(Dataset entries)

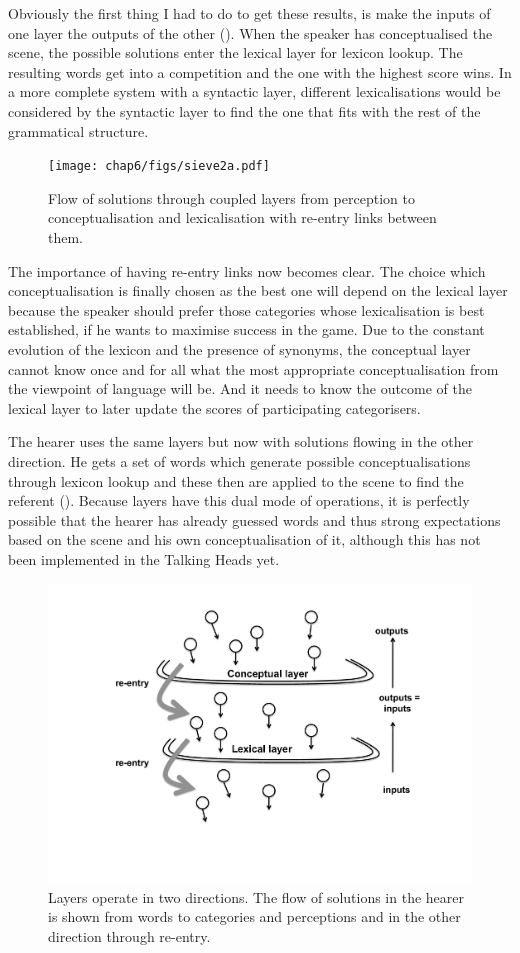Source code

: Obviously the first thing I had to do to get 
these results, is make the inputs of one layer the
outputs of the other (). When the 
speaker has conceptualised the scene, the possible
solutions enter the lexical layer for lexicon lookup. 
The resulting words get into a competition and the 
one with the highest score wins. In a more complete
system with a syntactic layer, different lexicalisations
would be considered by the syntactic layer to find 
the one that fits with the rest of the grammatical 
structure. 


\begin{figure}[htbp]
  \centerline{\texttt{[image: chap6/figs/sieve2a.pdf]}}
\caption{\label{sieve2a}Flow of solutions through 
coupled layers from perception to conceptualisation and lexicalisation with re-entry links between them.} 
\end{figure}

The importance of having re-entry links now becomes
clear. The choice which conceptualisation is finally chosen 
as the best one will depend on the lexical layer because 
the speaker should prefer those categories whose 
lexicalisation is best established, if he wants to 
maximise success in the game. Due to the constant evolution
of the lexicon and the presence of synonyms, the conceptual
layer cannot know once and for all what the most
appropriate conceptualisation from the viewpoint of 
language will be. And it needs to know the outcome of the
lexical layer to later update the scores of participating
categorisers. 

The hearer uses the same layers but now with solutions
flowing in the other direction. He gets a set of words
which generate possible conceptualisations through 
lexicon lookup and these then are applied to the 
scene to find the referent (). Because 
layers have this dual mode of operations, it is perfectly 
possible that the hearer has already guessed words and 
thus strong expectations based on the scene and his 
own conceptualisation of it, although this has not been \enlargethispage{1\baselineskip}
implemented in the Talking Heads yet. 


\begin{figure}[htbp]
  \centerline{\includegraphics[width=.65\textwidth]{chap6/figs/sieve2b.pdf}}
\caption{\label{sieve2b}Layers operate in two 
directions. The flow of solutions in the hearer is shown from words to categories and perceptions
and in the other direction through re-entry.}
\end{figure}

- TASK DETAILS -
The expected output is an exact copy of the lines from the top of the data above through the line containing "The importance of", both included, with every picture omitted.

- ANSWER SECTION -
Source code

: Obviously the first thing I had to do to get 
these results, is make the inputs of one layer the
outputs of the other (). When the 
speaker has conceptualised the scene, the possible
solutions enter the lexical layer for lexicon lookup. 
The resulting words get into a competition and the 
one with the highest score wins. In a more complete
system with a syntactic layer, different lexicalisations
would be considered by the syntactic layer to find 
the one that fits with the rest of the grammatical 
structure. 


\begin{figure}[htbp]
  \centerline{\texttt{[image: chap6/figs/sieve2a.pdf]}}
\caption{\label{sieve2a}Flow of solutions through 
coupled layers from perception to conceptualisation and lexicalisation with re-entry links between them.} 
\end{figure}

The importance of having re-entry links now becomes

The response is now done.